# What type of tye knot is used in the CF?



## Blow (23 Dec 2007)

Do you guys use a:

Windsor Knot
Half-Windsor Knot
or the plain old boring "Four in Hand Knot"

For those who don't know the Windsor has multiple complicated steps and the Four in hand is the "Toss over narrow, wrap around, up through middle, through loop... done." knot.


Are you required to tie your tie with one or the other? or just whatever you are able to do?


----------



## ModlrMike (23 Dec 2007)

Windsor.



			
				Blow said:
			
		

> Are you required to tie your tie with one or the other? or just whatever you are able to do?

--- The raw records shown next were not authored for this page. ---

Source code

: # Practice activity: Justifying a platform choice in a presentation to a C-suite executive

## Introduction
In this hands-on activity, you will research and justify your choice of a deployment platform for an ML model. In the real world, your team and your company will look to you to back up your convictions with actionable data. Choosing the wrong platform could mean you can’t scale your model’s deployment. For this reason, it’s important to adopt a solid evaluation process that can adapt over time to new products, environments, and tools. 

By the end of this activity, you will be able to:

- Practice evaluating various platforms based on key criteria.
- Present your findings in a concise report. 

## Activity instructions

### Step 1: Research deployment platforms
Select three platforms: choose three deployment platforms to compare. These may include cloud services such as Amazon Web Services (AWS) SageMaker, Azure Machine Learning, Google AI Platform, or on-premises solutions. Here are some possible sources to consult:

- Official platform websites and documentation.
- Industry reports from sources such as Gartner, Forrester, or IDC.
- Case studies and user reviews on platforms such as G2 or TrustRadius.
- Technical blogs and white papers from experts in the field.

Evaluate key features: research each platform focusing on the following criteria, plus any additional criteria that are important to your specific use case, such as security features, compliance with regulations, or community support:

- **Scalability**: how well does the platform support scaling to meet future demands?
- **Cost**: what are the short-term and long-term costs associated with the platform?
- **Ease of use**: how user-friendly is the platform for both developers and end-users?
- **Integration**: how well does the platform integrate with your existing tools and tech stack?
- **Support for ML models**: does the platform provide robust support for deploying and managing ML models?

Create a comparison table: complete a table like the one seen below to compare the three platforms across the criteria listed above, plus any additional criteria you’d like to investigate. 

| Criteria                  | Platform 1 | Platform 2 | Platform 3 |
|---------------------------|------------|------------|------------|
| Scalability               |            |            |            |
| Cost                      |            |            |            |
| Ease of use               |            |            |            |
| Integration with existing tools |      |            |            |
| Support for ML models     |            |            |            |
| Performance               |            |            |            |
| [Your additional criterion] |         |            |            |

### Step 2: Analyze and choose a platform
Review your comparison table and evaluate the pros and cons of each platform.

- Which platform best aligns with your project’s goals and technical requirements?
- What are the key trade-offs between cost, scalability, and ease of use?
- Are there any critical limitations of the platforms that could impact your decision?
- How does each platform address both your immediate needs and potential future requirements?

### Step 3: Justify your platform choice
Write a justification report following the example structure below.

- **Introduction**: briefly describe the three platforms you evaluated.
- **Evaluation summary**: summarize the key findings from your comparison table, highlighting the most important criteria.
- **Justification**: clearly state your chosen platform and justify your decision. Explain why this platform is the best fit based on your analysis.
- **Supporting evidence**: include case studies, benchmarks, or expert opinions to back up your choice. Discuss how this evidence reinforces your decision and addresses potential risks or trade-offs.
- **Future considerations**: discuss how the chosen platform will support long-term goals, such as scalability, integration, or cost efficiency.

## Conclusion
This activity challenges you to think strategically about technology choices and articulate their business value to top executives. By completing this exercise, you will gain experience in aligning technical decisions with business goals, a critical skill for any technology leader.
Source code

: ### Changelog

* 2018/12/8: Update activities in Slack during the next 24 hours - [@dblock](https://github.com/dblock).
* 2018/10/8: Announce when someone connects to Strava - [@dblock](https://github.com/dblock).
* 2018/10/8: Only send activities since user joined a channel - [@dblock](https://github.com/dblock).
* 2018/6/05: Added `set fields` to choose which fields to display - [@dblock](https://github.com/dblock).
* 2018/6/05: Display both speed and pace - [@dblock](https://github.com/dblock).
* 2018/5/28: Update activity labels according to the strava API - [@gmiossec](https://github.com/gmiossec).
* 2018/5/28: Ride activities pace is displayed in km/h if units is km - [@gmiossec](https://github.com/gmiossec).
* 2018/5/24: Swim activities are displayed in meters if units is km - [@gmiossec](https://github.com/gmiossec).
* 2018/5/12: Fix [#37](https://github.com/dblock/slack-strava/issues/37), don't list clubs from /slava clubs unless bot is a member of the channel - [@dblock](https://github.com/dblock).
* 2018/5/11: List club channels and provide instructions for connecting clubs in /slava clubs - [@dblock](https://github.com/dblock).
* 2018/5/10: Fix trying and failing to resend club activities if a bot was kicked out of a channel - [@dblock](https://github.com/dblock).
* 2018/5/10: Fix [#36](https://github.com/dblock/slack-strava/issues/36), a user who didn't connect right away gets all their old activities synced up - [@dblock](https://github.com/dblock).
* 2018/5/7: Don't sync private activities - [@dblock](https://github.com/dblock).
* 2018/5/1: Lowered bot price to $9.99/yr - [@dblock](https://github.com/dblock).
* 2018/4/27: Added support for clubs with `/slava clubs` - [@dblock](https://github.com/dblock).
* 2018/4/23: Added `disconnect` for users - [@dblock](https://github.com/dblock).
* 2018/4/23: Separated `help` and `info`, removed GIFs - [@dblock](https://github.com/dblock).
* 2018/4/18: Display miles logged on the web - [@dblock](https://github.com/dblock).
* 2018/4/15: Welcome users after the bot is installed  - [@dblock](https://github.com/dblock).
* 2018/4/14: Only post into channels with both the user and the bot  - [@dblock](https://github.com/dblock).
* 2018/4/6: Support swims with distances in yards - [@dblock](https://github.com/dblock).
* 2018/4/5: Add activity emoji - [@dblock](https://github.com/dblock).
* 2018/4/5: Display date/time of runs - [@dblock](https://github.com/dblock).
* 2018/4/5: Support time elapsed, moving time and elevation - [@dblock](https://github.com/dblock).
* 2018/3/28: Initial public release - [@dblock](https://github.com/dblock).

They're called Dress Instructions for a reason.


----------



## Blow (23 Dec 2007)

Thank you ModlrMike. We are not forced to use a Windsor i don't see my officers using them (might not know how to tie em...) but i that's the knot i always use.. wanted to know if the CF used it as a standard knot.


Thank you!
AC Blow


----------



## axeman (23 Dec 2007)

try howtotieatie.com  it shows you how to do it


----------



## JBoyd (23 Dec 2007)

axeman said:
			
		

> try howtotieatie.com  it shows you how to do it



I go there and it looks like a search domain, doesn't show me anything  ???


----------



## Blow (23 Dec 2007)

I know how to tie them... i just said i ONLY use windsor knots!

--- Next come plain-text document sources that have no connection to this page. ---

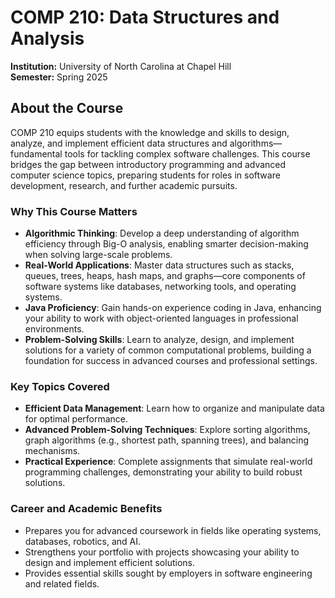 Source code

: # COMP 210: Data Structures and Analysis

**Institution:** University of North Carolina at Chapel Hill  
**Semester:** Spring 2025  

## About the Course

COMP 210 equips students with the knowledge and skills to design, analyze, and implement efficient data structures and algorithms—fundamental tools for tackling complex software challenges. This course bridges the gap between introductory programming and advanced computer science topics, preparing students for roles in software development, research, and further academic pursuits.

### Why This Course Matters

- **Algorithmic Thinking**: Develop a deep understanding of algorithm efficiency through Big-O analysis, enabling smarter decision-making when solving large-scale problems.
- **Real-World Applications**: Master data structures such as stacks, queues, trees, heaps, hash maps, and graphs—core components of software systems like databases, networking tools, and operating systems.
- **Java Proficiency**: Gain hands-on experience coding in Java, enhancing your ability to work with object-oriented languages in professional environments.
- **Problem-Solving Skills**: Learn to analyze, design, and implement solutions for a variety of common computational problems, building a foundation for success in advanced courses and professional settings.

### Key Topics Covered

- **Efficient Data Management**: Learn how to organize and manipulate data for optimal performance.
- **Advanced Problem-Solving Techniques**: Explore sorting algorithms, graph algorithms (e.g., shortest path, spanning trees), and balancing mechanisms.
- **Practical Experience**: Complete assignments that simulate real-world programming challenges, demonstrating your ability to build robust solutions.

### Career and Academic Benefits

- Prepares you for advanced coursework in fields like operating systems, databases, robotics, and AI.
- Strengthens your portfolio with projects showcasing your ability to design and implement efficient solutions.
- Provides essential skills sought by employers in software engineering and related fields.
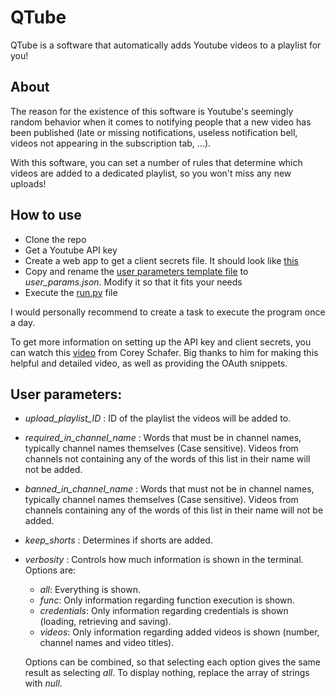 # QTube
QTube is a software that automatically adds Youtube videos to a playlist for you!
## About
The reason for the existence of this software is Youtube's seemingly random behavior when it comes to notifying people that a new video has been published (late or missing notifications, useless notification bell, videos not appearing in the subscription tab, ...).

With this software, you can set a number of rules that determine which videos are added to a dedicated playlist, so you won't miss any new uploads!

## How to use
* Clone the repo
* Get a Youtube API key
* Create a web app to get a client secrets file. It should look like [this](src/client_secrets_template.json)
* Copy and rename the [user parameters template file](src/user_params_template.json) to *user_params.json*. Modify it so that it fits your needs
* Execute the [run.py](src/run.py) file

I would personally recommend to create a task to execute the program once a day.

To get more information on setting up the API key and client secrets, you can watch this [video](https://www.youtube.com/watch?v=vQQEaSnQ_bs) from Corey Schafer. Big thanks to him for making this helpful and detailed video, as well as providing the OAuth snippets.

## User parameters:
* *upload_playlist_ID* : ID of the playlist the videos will be added to.
* *required_in_channel_name* : Words that must be in channel names, typically channel names themselves (Case sensitive). Videos from channels not containing any of the words of this list in their name will not be added.
* *banned_in_channel_name* : Words that must not be in channel names, typically channel names themselves (Case sensitive). Videos from channels containing any of the words of this list in their name will not be added.
* *keep_shorts* : Determines if shorts are added.
* *verbosity* : Controls how much information is shown in the terminal. Options are:
  * *all*: Everything is shown.
  * *func*: Only information regarding function execution is shown.
  * *credentials*: Only information regarding credentials is shown (loading, retrieving and saving).
  * *videos*: Only information regarding added videos is shown (number, channel names and video titles).
  
  Options can be combined, so that selecting each option gives the same result as selecting *all*. To display nothing, replace the array of strings with *null*. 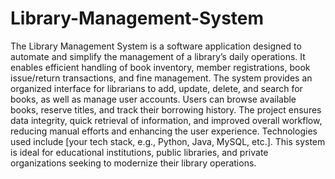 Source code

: # Library-Management-System
The Library Management System is a software application designed to automate and simplify the management of a library’s daily operations. It enables efficient handling of book inventory, member registrations, book issue/return transactions, and fine management. The system provides an organized interface for librarians to add, update, delete, and search for books, as well as manage user accounts. Users can browse available books, reserve titles, and track their borrowing history. The project ensures data integrity, quick retrieval of information, and improved overall workflow, reducing manual efforts and enhancing the user experience. Technologies used include [your tech stack, e.g., Python, Java, MySQL, etc.]. This system is ideal for educational institutions, public libraries, and private organizations seeking to modernize their library operations.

I just wanted to know if you guys were required to use them.


----------



## Big Foot (23 Dec 2007)

> 17. Necktie. The necktie shall be knotted neatly
> using either a windsor or four-in-hand knot, (see
> Figure 2-2-5) and shall be kept tight. Conservative
> tie-pins or clips may be worn. See Chapter 6,
> ...


Direct from the CF Dress Manual, 2-2-9.


----------



## Blow (23 Dec 2007)

Thank you immensely Big foot for the QUOTE of the manual.. that is EXACTLY what i wanted. Thank you... my regards

AC Blow


----------



## Big Foot (23 Dec 2007)

Not a problem.


----------



## Franko (23 Dec 2007)

30 second search comes up with this:

http://forums.army.ca/forums/threads/35280.0.html

*The Army.ca Staff*


----------



## TN2IC (23 Dec 2007)

Blow said:
			
		

> Do you guys use a:
> 
> Windsor Knot
> Half-Windsor Knot
> or the plain old boring "Four in Hand Knot"



Neither.... clip on.  ;D


----------



## Fishbone Jones (23 Dec 2007)

The info has been given and we've done this before. Please try searching before posting a question. 

Thx.
Locked.

Milnet.ca Staff


----------